Because also the striker of a very hard JU: l teri ::: 11 :: 1O ') !; be made, the mixing screw will preferably be '1', 1 ", 1 ('.:. equipped with a loose ipits 14 (see tir. 3) arranged in a cavity 13 of the -3p11 4.lj t: 0IJ :) The attachment of the loose spita 14 can then be added to, because the wall of the cavity 13 consists of resilient lips. '. barrel concerns .1, ::> ::' 0 H.-f. ' hardness of pivot and / or spire, these organs: a: a: a: and the thought to be determined of a material are>.:. ::>; :: t: J8 belonging to the group sintered hard> netalen be3tnle from tungsten carbide, whether or not mixed with titanium carbide <1.3 and always with cobalt as binder. A well-known steel from this group is referred to under the name "wiia" in the h :: 1nrl.
EMI6.8
brought.
<Desc / Clms Page number 7>
The claw coupling II (see fig. 2) consists of two claws 15 and 16, which interlock with each other with overlapping teeth to a certain extent and are guided within a bush 18 fixed to the lower claw 16 by screw bolts 17. The lower claw 16 is fixedly attached to the portion of the spindle 4 of the mixing screw which extends towards the lower support point of the screw, while the claw 15 is fixed to that portion of the spindle 4 which establishes the connection with the drive arm 9 ( see Fig. 1). Furthermore, in the upper hand of the upper claw 15, bores 19 are provided, which are provided with an internal screw thread and into which screw holes 20 are screwed.

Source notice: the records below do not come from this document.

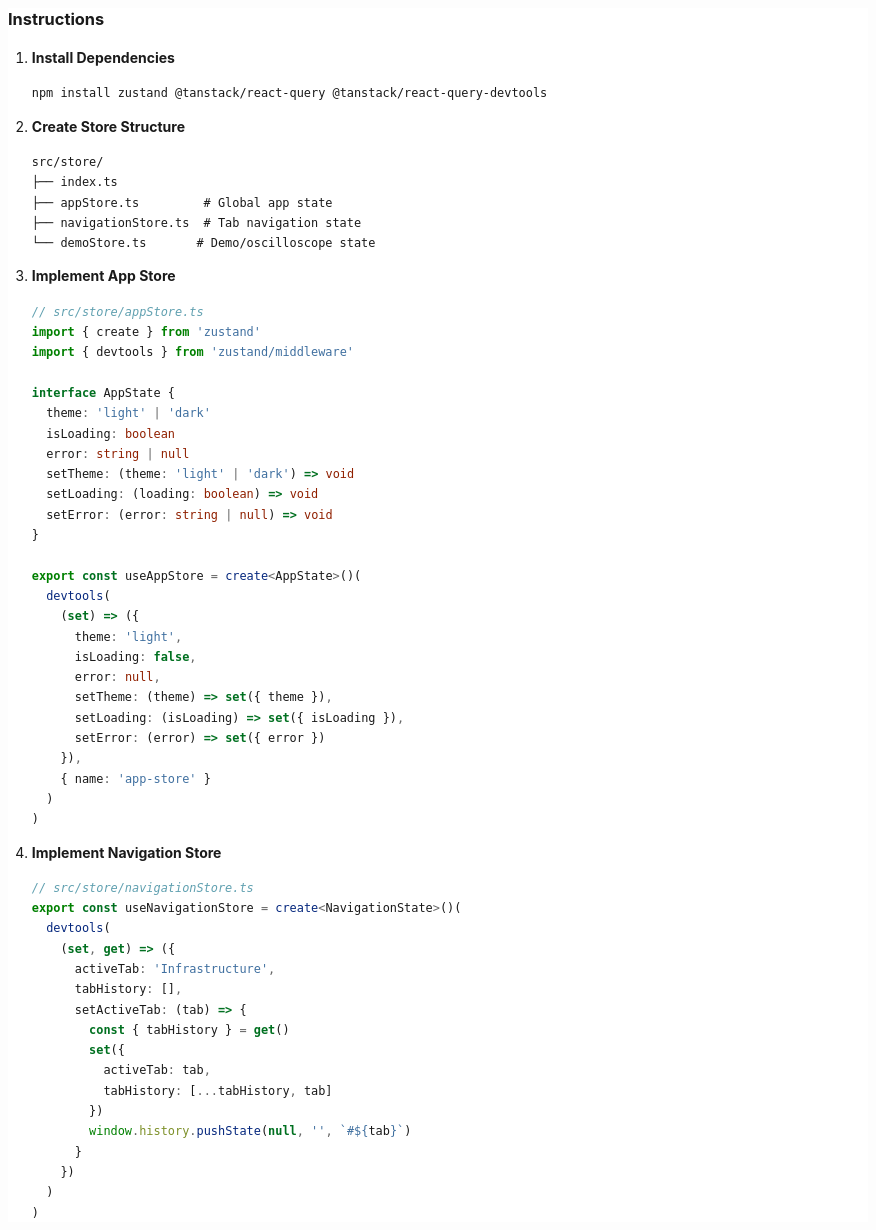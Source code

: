 ### Instructions
1. **Install Dependencies**
   ```bash
   npm install zustand @tanstack/react-query @tanstack/react-query-devtools
   ```

2. **Create Store Structure**
   ```
   src/store/
   ├── index.ts
   ├── appStore.ts         # Global app state
   ├── navigationStore.ts  # Tab navigation state
   └── demoStore.ts       # Demo/oscilloscope state
   ```

3. **Implement App Store**
   ```typescript
   // src/store/appStore.ts
   import { create } from 'zustand'
   import { devtools } from 'zustand/middleware'

   interface AppState {
     theme: 'light' | 'dark'
     isLoading: boolean
     error: string | null
     setTheme: (theme: 'light' | 'dark') => void
     setLoading: (loading: boolean) => void
     setError: (error: string | null) => void
   }

   export const useAppStore = create<AppState>()(
     devtools(
       (set) => ({
         theme: 'light',
         isLoading: false,
         error: null,
         setTheme: (theme) => set({ theme }),
         setLoading: (isLoading) => set({ isLoading }),
         setError: (error) => set({ error })
       }),
       { name: 'app-store' }
     )
   )
   ```

4. **Implement Navigation Store**
   ```typescript
   // src/store/navigationStore.ts
   export const useNavigationStore = create<NavigationState>()(
     devtools(
       (set, get) => ({
         activeTab: 'Infrastructure',
         tabHistory: [],
         setActiveTab: (tab) => {
           const { tabHistory } = get()
           set({
             activeTab: tab,
             tabHistory: [...tabHistory, tab]
           })
           window.history.pushState(null, '', `#${tab}`)
         }
       })
     )
   )
   ```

These threaded bolts 2C bear within the space recessed in the combined jaws 15 and 16, a pressure plate 21.The pressure plate 21 is therefore adjusted in height relative to the jaws 15 and 16 by the threaded bolts 2C, which hexagonal notches 22 are provided, which can be screwed in more or less.
In addition, on the shanks of these threaded bolts 26, lock nuts 23 are provided in order to fix the pressure plate 21 in a specific adjusted position. The pressure plate 21 and the inside of claw 16 are enclosed by a compression spring 24, which is usually already arranged under a certain bias in the space within the claws 15 and 16.
In a variant of the support construction (see Fig. 4) the bottom of the spindle is provided with a conical recess 25. In order to make this clear, this part of the spindle is drawn in cross-section in Fig. 4.
A likewise conical shape now projects into this recess 25
<Desc / Clms Page number 8>
vertical mandrel 26 which forms part of a separate member in the bottom of the mixing vessel. Optionally, the mandrel 26 can also be made in one piece with the bottom, but an exchangeable arrangement is preferred. It should be noted that the apex angle of the recess 25 exceeds that of the mandrel 26 very considerably. It is necessary so that the mixing screw can continue to revolve completely freely in the mixing vessel while the spindle and mandrel are constantly touching each other at only point.
Naturally, the details of different parts can be designed differently without departing from the scope of the invention. For example, the loose tip can also be axially resiliently arranged in the cavity of the spindle.
The invention is furthermore also applicable when the device comprises a plurality of mixing vessels which are in open communication with each other at the top side over a part of the vessel wall and in which the mixing screws arranged in the vessels are alternately connected with their head ends. wallow another adjacent vessel.